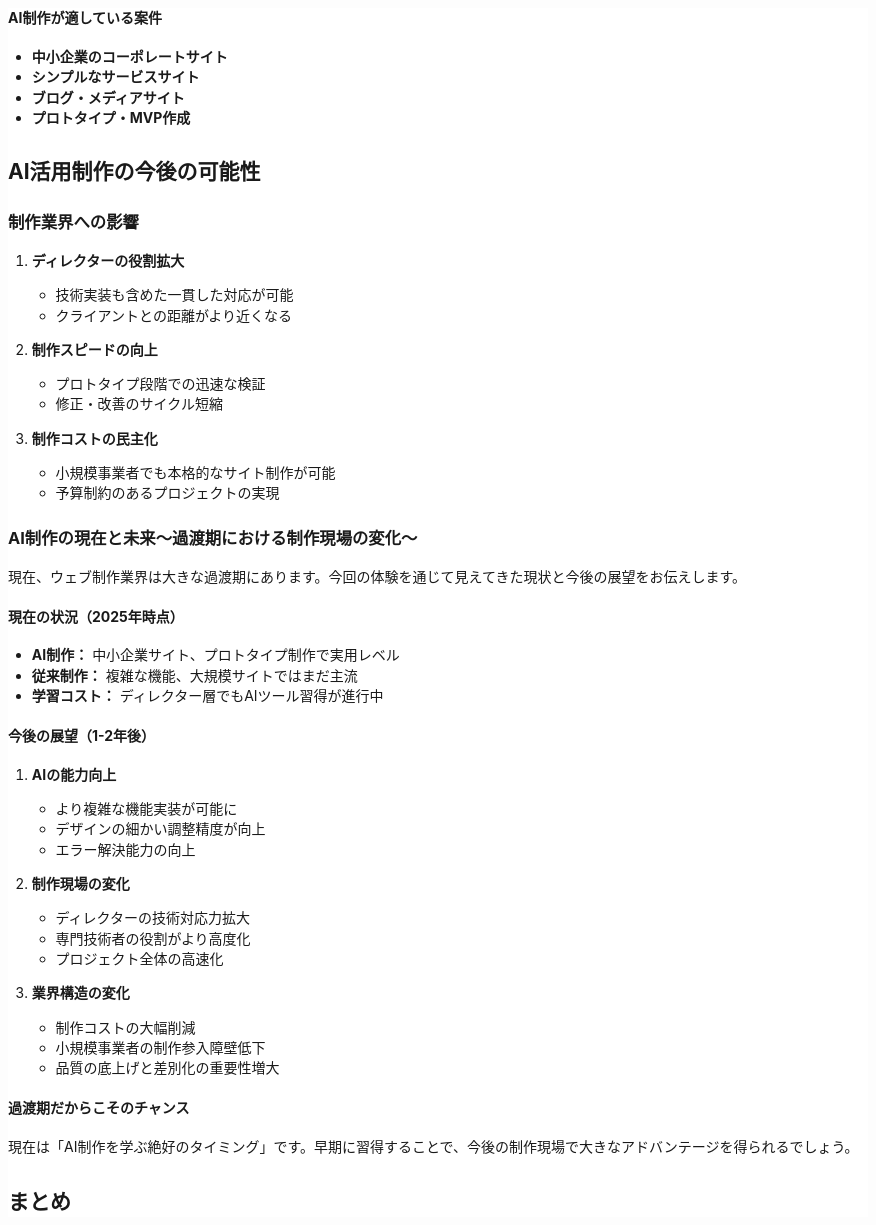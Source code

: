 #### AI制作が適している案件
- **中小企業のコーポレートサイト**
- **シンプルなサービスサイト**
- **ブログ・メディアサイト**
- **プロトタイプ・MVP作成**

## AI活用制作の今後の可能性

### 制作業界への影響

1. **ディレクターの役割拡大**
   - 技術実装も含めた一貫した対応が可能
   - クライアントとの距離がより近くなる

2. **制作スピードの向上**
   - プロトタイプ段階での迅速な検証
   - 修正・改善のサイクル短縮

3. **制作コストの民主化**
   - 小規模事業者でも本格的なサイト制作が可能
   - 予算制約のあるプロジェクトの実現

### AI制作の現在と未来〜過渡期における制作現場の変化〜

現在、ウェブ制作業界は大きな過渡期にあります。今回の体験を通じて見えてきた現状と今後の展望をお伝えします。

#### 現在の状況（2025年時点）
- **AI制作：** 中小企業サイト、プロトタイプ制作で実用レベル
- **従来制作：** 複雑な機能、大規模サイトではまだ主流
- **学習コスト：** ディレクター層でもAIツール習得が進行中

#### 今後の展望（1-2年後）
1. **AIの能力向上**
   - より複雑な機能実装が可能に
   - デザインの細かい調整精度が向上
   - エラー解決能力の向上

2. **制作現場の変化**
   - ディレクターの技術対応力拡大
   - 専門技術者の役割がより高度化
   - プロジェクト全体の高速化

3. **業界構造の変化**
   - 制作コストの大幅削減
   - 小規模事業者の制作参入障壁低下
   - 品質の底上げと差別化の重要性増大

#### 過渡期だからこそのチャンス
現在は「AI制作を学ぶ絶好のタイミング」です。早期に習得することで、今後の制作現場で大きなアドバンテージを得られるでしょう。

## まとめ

+ + + + +

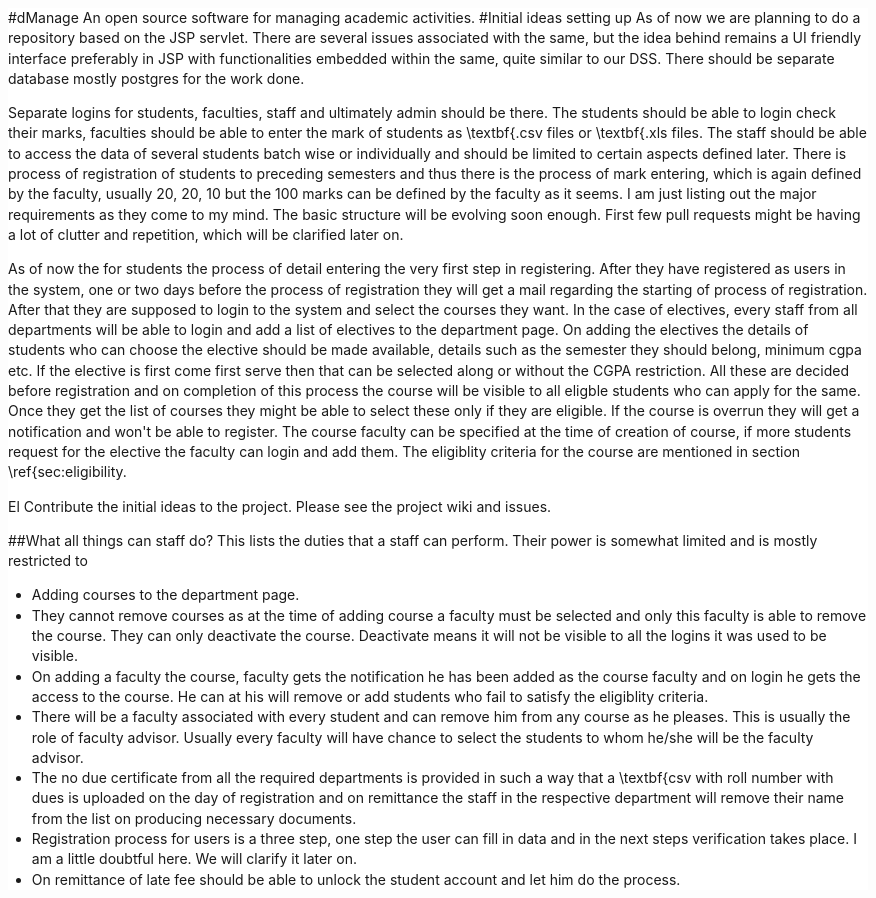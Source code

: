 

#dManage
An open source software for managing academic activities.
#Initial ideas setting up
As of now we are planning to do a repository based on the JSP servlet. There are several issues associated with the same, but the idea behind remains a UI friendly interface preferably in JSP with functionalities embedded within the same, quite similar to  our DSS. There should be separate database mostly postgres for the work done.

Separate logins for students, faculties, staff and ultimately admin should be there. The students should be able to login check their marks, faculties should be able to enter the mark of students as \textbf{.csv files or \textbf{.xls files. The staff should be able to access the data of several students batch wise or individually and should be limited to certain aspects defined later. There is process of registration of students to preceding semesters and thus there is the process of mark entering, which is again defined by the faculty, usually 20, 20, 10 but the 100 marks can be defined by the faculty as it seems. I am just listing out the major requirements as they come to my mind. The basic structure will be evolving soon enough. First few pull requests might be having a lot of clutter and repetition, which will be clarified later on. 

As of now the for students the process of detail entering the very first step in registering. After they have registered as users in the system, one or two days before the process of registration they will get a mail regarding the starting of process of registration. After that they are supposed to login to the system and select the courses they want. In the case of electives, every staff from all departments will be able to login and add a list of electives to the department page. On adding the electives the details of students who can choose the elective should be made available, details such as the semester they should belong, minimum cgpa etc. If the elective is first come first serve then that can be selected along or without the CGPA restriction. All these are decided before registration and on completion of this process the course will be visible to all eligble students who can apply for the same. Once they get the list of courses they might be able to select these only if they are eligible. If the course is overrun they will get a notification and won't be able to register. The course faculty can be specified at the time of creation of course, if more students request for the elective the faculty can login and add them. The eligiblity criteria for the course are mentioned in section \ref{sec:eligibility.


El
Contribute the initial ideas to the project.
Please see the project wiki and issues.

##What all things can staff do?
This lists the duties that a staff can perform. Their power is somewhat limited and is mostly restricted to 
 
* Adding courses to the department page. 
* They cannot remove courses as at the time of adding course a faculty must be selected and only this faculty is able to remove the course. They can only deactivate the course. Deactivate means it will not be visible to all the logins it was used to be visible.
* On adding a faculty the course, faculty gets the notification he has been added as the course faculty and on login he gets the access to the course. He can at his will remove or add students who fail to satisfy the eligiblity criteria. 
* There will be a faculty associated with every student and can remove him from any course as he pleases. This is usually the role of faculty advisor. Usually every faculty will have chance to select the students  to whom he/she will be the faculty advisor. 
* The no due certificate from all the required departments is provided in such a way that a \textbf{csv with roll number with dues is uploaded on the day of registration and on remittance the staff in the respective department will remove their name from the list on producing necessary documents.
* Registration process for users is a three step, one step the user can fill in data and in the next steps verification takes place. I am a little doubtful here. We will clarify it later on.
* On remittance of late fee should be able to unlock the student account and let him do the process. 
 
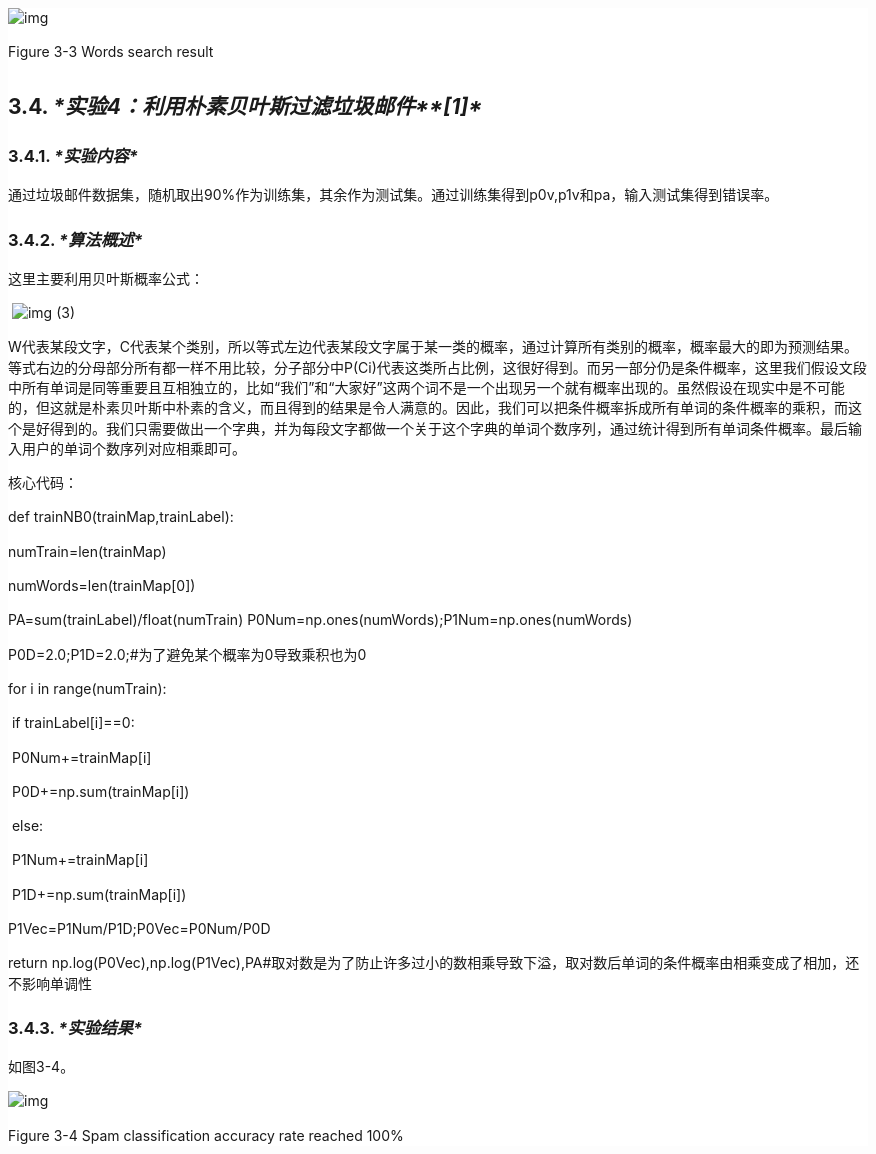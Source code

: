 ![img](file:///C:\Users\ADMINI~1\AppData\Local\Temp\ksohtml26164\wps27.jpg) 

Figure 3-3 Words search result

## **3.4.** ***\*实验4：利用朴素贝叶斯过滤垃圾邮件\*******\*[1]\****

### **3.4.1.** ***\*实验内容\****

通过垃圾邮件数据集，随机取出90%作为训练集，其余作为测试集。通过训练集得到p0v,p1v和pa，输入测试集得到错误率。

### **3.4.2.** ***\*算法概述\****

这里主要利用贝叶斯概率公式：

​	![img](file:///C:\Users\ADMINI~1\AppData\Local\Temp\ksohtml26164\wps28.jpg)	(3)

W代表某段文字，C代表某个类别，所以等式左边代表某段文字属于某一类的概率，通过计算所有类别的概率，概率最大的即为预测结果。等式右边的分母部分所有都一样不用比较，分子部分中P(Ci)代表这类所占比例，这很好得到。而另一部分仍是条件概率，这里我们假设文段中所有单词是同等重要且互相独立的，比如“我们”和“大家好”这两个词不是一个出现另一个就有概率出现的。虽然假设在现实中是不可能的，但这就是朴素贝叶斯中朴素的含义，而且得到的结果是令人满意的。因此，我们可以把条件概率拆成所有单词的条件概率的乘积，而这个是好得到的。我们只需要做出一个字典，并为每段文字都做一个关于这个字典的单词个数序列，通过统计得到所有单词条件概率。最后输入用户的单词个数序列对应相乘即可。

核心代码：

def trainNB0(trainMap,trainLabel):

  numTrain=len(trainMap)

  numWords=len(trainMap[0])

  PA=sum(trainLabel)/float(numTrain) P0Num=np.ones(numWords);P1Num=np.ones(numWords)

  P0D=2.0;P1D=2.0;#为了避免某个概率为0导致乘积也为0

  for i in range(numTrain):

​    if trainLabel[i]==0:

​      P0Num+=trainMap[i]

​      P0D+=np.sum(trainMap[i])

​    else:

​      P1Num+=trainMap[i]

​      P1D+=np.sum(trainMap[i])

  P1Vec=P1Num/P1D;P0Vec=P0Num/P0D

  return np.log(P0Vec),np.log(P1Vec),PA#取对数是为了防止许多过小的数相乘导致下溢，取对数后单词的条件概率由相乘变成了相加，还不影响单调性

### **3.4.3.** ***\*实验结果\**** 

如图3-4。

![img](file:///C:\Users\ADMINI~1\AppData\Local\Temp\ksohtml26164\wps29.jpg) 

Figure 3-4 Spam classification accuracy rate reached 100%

+ + + + +

PROBLEM DESCRIPTION — The string "project" may occur in the listing; show every line where it does.

EXERCISE RESPONSE —
Contribute the initial ideas to the project.
Please see the project wiki and issues.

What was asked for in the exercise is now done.